Le texte de Chamboredon et Lemaire à été publié en 1970 dans La revue française de sociologie, tandis que celui de Tissot est un article récent de septembre 2005, paru dans la revue Actes de la recherche en sciences sociales.
Ils traitent tous deux du logement social et des difficultés et problématiques que rencontre la population constitutive de ce type de construction.

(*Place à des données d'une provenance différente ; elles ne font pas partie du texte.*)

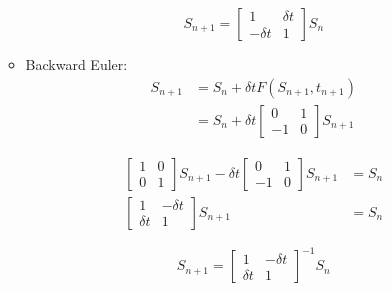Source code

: \documentclass[a4paper,11pt]{report}
\begin{document}
\begin{enumerate}
\begin{itemize}
    \begin{equation*}
    S_{n+1} = \begin{bmatrix} 1 & \delta t \\ -\delta t & 1 \end{bmatrix} S_{n}
    \end{equation*}
    
    \vspace{1cm}

    \item Backward Euler:
    \begin{equation*}
    \begin{aligned}
    S_{n+1} &= S_{n} + \delta t F(S_{n+1}, t_{n+1}) \\
            &= S_{n} + \delta t \begin{bmatrix} 0 & 1 \\ -1 & 0 \end{bmatrix} S_{n+1}
    \end{aligned}
    \end{equation*}

    \begin{equation*}
    \begin{aligned}
    \begin{bmatrix} 1 & 0 \\ 0 & 1 \end{bmatrix} S_{n+1} - \delta t \begin{bmatrix} 0 & 1 \\ -1 & 0 \end{bmatrix} S_{n+1} &= S_{n} \\
    \begin{bmatrix} 1 & -\delta t \\ \delta t & 1 \end{bmatrix} S_{n+1} &= S_{n}
    \end{aligned} 
    \end{equation*}

    \begin{equation*}
    S_{n+1} = \begin{bmatrix} 1 & -\delta t \\ \delta t & 1 \end{bmatrix}^{-1} S_{n}
    \end{equation*}

    \vspace{1 cm}


\end{itemize}
\end{enumerate}
\end{document}
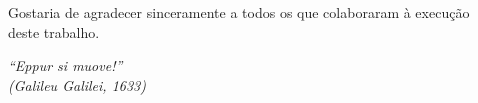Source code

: \documentclass[
	12pt,				%
	oneside,			%
	a4paper,			%
	chapter=TITLE,		%
	section=TITLE,		%
	english,			%
	brazil				%
	]{abntex2}
\begin{document}
\begin{folhadeaprovacao}
	\vspace*{\fill}
	\centering
\end{folhadeaprovacao}


\begin{agradecimentos}
	Gostaria de agradecer sinceramente a todos os que colaboraram à execução\\
deste trabalho.
\end{agradecimentos}

\begin{epigrafe}
	\vspace*{\fill}
	\begin{flushright}
		\textit{``Eppur si muove!''\\
(Galileu Galilei, 1633)}
	\end{flushright}
\end{epigrafe}

\end{document}
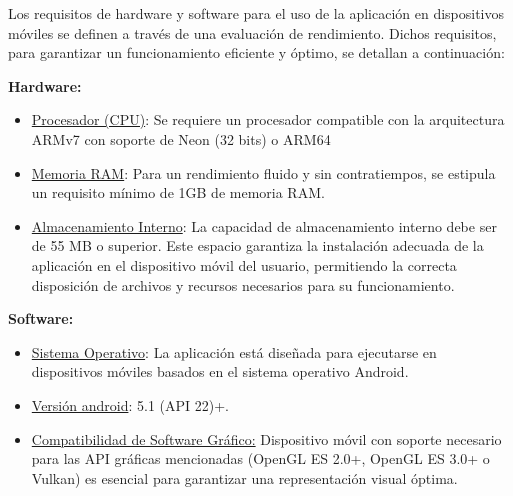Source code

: Los requisitos de hardware y software para el uso de la aplicación en dispositivos móviles se definen a través de una evaluación de rendimiento. Dichos requisitos, para garantizar un funcionamiento eficiente y óptimo, se detallan a continuación:

\textbf{Hardware:}
\begin{itemize}
    \item \underline{Procesador (CPU)}: Se requiere un procesador compatible con la arquitectura ARMv7 con soporte de Neon (32 bits) o ARM64
    \item  \underline{Memoria RAM}: Para un rendimiento fluido y sin contratiempos, se estipula un requisito mínimo de 1GB de memoria RAM.  
    \item \underline{Almacenamiento Interno}: La capacidad de almacenamiento interno debe ser de 55 MB o superior. Este espacio garantiza la instalación adecuada de la aplicación en el dispositivo móvil del usuario, permitiendo la correcta disposición de archivos y recursos necesarios para su funcionamiento.   
\end{itemize}

\textbf{Software:}
\begin{itemize}
    \item \underline{Sistema Operativo}: La aplicación está diseñada para ejecutarse en dispositivos móviles basados en el sistema operativo Android.
    \item \underline{Versión android}: 5.1 (API 22)+.
    \item \underline{Compatibilidad de Software Gráfico:} Dispositivo móvil con soporte necesario para las API gráficas mencionadas (OpenGL ES 2.0+, OpenGL ES 3.0+ o Vulkan) es esencial para garantizar una representación visual óptima. 
\end{itemize}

Ils abordent en parallèle le thème de mixité sociale, notion qui en 1970, n'avait pas d'appellation propre.
Avant toute chose, il s'avère nécessaire de retracer l'évolution historique du logement social français, dans l'optique d'avoir une approche plus complète des deux textes.
Après la seconde guerre mondiale, l'Etat doit répondre à la forte demande en logement provoquée par les destructions massives d'habitations et l'augmentation des natalités et de l'immigration. Il est donc confronté à la nécessité de construire vite, en quantité et à bon marché. Pour cela, il concentre le plus possible les programmes immobiliers sur un nombre restreint d'espace.
A la fin des années 50 et pendant toute la décennie 60, habiter dans les grands ensembles HLM représente une promotion. De nombreux français issus de différents milieux sociaux veulent accéder aux nouveaux logements collectifs qui disposent du « tout confort ».
Les convoitises à l'égard des grands ensembles tendront cependant, rapidement à s'estomper lorsque l'opinion publique prendra conscience des problèmes qu'ils engendrent : marginalisation de la population, médiocrité générale des logements et des espaces mais également, et c'est ce dont nous allons traiter : le fait que l'agrégation d'individus devait dans l'idéologie permettre l'élaboration de liens sociaux ; mais qu'en pratique ce type d'habitat rapproche des catégories sociales pour lesquelles les formes de sociabilité diffèrent.
Dés le milieu des années 70, les pouvoirs publics devront donc prendre des initiatives en vue de redonner au logement social une image valorisée et de permettre au secteur HLM de répondre encore mieux à ses objectifs initiaux d'accueil des classes populaires.
La fin des années 90, voit la constitution de nouveaux villages et des quartiers collectifs à échelle humaine, attentifs aux espaces publics, respectueux de l'environnement et de leur site d'implantation, qui répondent aux attentes des habitants. Mais les problèmes persistent.
[...] Le texte de Chamboredon et Lemaire nous confronte à une étude originale qui s'attache à comprendre comment la population logée est arrivée dans le grand ensemble de Massy, par quelles filières d'attribution des logements, avec quel objectif résidentiel. Les deux chercheurs abordent le grand ensemble par le biais de leur peuplement, de leur composition sociale. Ils adhèrent a l'un des courants de la sociologie, que l'on nomme morphologique, et qui cherchent à comprendre dans le cas étudié, comment la population des grands ensembles s'est constituée. [...]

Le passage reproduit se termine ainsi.